A good place to start is to visit several stock photography agencies' websites that you may be interested in submitting your photos to and read their submission guidelines. Spend time on each of their websites and soak up as much information as possible.
© Pali Rao / Istock
Some stock agencies provide tutorials for photographers and they usually host forums or blogs that may go a long way to answer your questions on how to prepare images for best results.
These are the steps I use and recommend to prepare images for submission:
1. If you shoot in RAW (which is definitely a big plus), open your converter and do your basic photo editing before converting to jpeg. That includes checking white balance and exposure. I usually boost saturation as little at this stage.
Tip: Don't sharpen your photograph at any stage of your workflow if you want to submit it for stock. Agencies require non-sharpened images to avoid unsightly artifacts when preparing an image for repro.
2. Open your image in your editing program for fine-tuning.
3. I don't recommend you crop when you prepare images for stock, but if you absolutely have to, this is the time to do it. Also check that your horizon is straight if applicable and level if needed.
4. Check the quality of your image at 100% zoom. 100% means that one monitor screen pixel is displaying one image pixel. This is the only way to see every pixel in your image.
4. Perhaps the most useful tools to retouch your image at this stage are the clone stamp tool and healing brush tool.

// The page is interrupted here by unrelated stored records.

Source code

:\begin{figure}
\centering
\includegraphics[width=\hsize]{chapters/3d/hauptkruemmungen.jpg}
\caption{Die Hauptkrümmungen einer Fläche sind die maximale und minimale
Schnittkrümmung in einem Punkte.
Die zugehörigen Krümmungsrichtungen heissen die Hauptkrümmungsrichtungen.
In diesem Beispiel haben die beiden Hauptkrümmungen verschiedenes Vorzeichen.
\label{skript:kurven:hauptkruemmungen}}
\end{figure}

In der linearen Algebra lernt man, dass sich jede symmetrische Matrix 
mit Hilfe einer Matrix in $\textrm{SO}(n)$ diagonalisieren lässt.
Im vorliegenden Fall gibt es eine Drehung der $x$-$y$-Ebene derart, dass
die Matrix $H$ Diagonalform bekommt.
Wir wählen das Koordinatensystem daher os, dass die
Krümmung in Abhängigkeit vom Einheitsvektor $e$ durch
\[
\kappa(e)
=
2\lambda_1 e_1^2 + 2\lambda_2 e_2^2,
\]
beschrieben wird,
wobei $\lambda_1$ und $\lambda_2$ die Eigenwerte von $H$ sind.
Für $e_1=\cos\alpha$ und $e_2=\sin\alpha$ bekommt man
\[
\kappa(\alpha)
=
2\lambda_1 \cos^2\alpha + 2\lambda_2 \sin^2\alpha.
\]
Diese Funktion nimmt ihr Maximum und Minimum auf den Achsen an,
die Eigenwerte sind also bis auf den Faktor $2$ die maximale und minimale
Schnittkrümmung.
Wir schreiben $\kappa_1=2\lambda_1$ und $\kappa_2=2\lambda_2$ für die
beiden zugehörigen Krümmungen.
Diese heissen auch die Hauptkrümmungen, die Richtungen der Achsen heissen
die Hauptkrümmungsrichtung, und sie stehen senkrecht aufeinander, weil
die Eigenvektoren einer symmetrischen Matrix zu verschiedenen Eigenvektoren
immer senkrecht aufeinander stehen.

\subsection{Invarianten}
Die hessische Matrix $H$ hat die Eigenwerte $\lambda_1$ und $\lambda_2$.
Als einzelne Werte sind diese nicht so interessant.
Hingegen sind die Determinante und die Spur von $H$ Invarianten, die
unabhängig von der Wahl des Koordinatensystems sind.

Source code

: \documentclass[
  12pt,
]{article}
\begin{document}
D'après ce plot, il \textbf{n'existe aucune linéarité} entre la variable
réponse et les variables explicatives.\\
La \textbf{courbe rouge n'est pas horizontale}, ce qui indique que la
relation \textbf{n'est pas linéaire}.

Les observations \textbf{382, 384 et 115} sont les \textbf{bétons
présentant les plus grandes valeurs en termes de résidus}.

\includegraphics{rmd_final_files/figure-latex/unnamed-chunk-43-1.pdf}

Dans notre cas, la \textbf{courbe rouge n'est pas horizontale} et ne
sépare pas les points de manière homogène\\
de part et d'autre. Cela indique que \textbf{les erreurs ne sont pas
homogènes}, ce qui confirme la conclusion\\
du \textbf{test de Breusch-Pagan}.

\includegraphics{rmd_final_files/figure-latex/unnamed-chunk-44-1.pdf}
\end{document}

Software such as Photoshop’s ‘dust & scratches‘ filter may save you time, but these techniques generally work by softening the image. They do have their place, but try to use them selectively and sparingly. Take care that image detail is not degraded to an unacceptable degree. Again, you should check this at 100%.

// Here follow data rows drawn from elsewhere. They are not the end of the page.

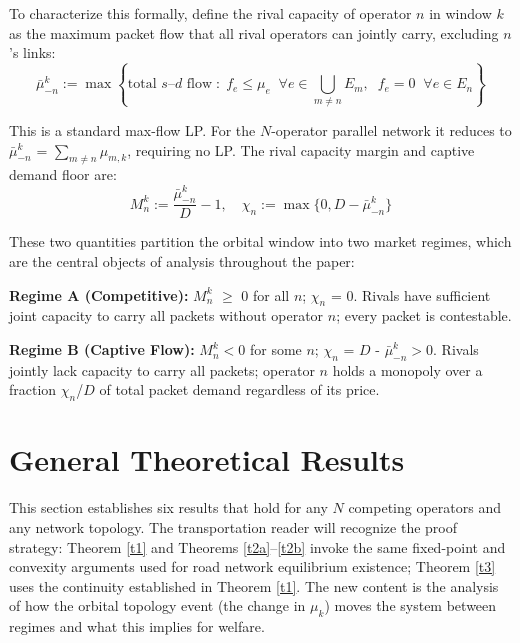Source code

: \documentclass[review,3p,authoryear]{elsarticle}
\begin{document}
To characterize this formally, define the rival capacity of operator $n$ in window $k$ as the maximum packet flow that all rival operators can jointly carry, excluding $n$'s links:
\begin{equation}
    \bar{{\mu}}_{-n}^{k} := \max\left\{ \text{total } s\text{--}d \text{ flow} \;:\; f_e \le {\mu}_e \;\; \forall e \in \bigcup_{m \ne n} E_m, \;\; f_e = 0 \;\; \forall e \in E_n \right\}
\end{equation}

This is a standard max-flow LP. For the $N$-operator parallel network it reduces to $\ensuremath{\bar{{\mu}}}_{-n}^{k}$ = $\sum_{m {\ne} n} {\mu}_{m,k}$, requiring no LP. The rival capacity margin and captive demand floor are:
\begin{equation}
    M_{n}^{k} := \frac{\ensuremath{\bar{{\mu}}}_{-n}^{k}}{D} - 1, \quad {\chi}_{n} := \max\{0, D - \ensuremath{\bar{{\mu}}}_{-n}^{k}\}
\end{equation}

These two quantities partition the orbital window into two market regimes, which are the central objects of analysis throughout the paper:

\textbf{Regime A (Competitive):} $M_{n}^{k}$ \ensuremath{\ge} 0 for all $n$; ${\chi}_{n}$ = 0. Rivals have sufficient joint capacity to carry all packets without operator $n$; every packet is contestable.

\textbf{Regime B (Captive Flow):} $M_{n}^{k} < 0$ for some $n$; ${\chi}_{n}$ = $D$ - $\ensuremath{\bar{{\mu}}}_{-n}^{k} > 0$. Rivals jointly lack capacity to carry all packets; operator $n$ holds a monopoly over a fraction ${\chi}_{n}$/$D$ of total packet demand regardless of its price.

\section{General Theoretical Results}
\label{sec3}

This section establishes six results that hold for any $N$ competing operators and any network topology. The transportation reader will recognize the proof strategy: Theorem \ref{t1} and Theorems \ref{t2a}--\ref{t2b} invoke the same fixed-point and convexity arguments used for road network equilibrium existence; Theorem \ref{t3} uses the continuity established in Theorem \ref{t1}. The new content is the analysis of how the orbital topology event (the change in ${\mu}_{k}$) moves the system between regimes and what this implies for welfare.
\end{document}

5. Save the image as a high quality JPEG file (level 10 or above in Photoshop - some agencies require images to be saved at 12). Ensure your file name includes the ‘.jpg’ extension.

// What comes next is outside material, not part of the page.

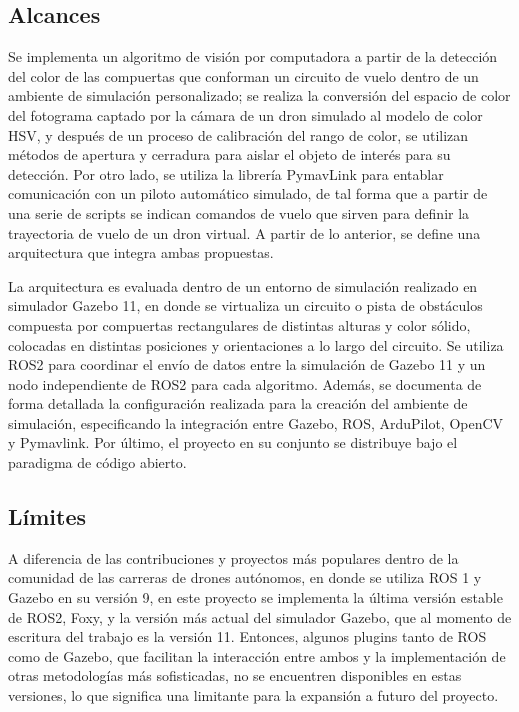 \subsection{Alcances}
Se implementa un algoritmo de visión por computadora a partir de la detección del color de las compuertas que conforman un circuito de vuelo dentro de un ambiente de simulación personalizado; se realiza la conversión del espacio de color del fotograma captado por la cámara de un dron simulado al modelo de color HSV, y después de un proceso de calibración del rango de color, se utilizan métodos de apertura y cerradura para aislar el objeto de interés para su detección. Por otro lado, se utiliza la librería PymavLink para entablar comunicación con un piloto automático simulado, de tal forma que a partir de una serie de scripts se indican comandos de vuelo que sirven para definir la trayectoria de vuelo de un dron virtual. A partir de lo anterior, se define una arquitectura que integra ambas propuestas.  

La arquitectura es evaluada dentro de un entorno de simulación realizado en simulador Gazebo 11, en donde se virtualiza un circuito o pista de obstáculos compuesta por compuertas rectangulares de distintas alturas y color sólido, colocadas en distintas posiciones y orientaciones a lo largo del circuito. Se utiliza ROS2 para coordinar el envío de datos entre la simulación de Gazebo 11 y un nodo independiente de ROS2 para cada algoritmo. Además, se documenta de forma detallada la configuración realizada para la creación del ambiente de simulación, especificando la integración entre Gazebo, ROS, ArduPilot, OpenCV y Pymavlink. Por último, el proyecto en su conjunto se distribuye bajo el paradigma de código abierto.

\subsection{Límites}
A diferencia de las contribuciones y proyectos más populares dentro de la comunidad de las carreras de drones autónomos, en donde se utiliza ROS 1 y Gazebo en su versión 9, en este proyecto se implementa la última versión estable de ROS2, Foxy, y la versión más actual del simulador Gazebo, que al momento de escritura del trabajo es la versión 11. Entonces, algunos plugins tanto de ROS como de Gazebo, que facilitan la interacción entre ambos y la implementación de otras metodologías más sofisticadas, no se encuentren disponibles en estas versiones, lo que significa una limitante para la expansión a futuro del proyecto.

More Tips on Preparing Stock Photos
Calibarate your Monitor
The appearance of your digital images will vary according to the monitor you use, and again on the printed page. It's therefore very important to regularly calibrate your monitor. This can be done with specific software packages and on screen meters, or more easily with the Adobe gamma software, which is a part of Photoshop.
Color Space
I recommend you use Adobe RGB (1998). This has become the standard for most imaging professionals. If you are working with grayscale images, save them as RGB prior to submission.
Interpolation
When an image file is increased in size, software has to 'create' extra pixels to fill the gaps. It does this by estimating the brightness and colour of the new pixels, based on their neighbouring pixels. There are specialist software packages and techniques available, some methods are more successful than others.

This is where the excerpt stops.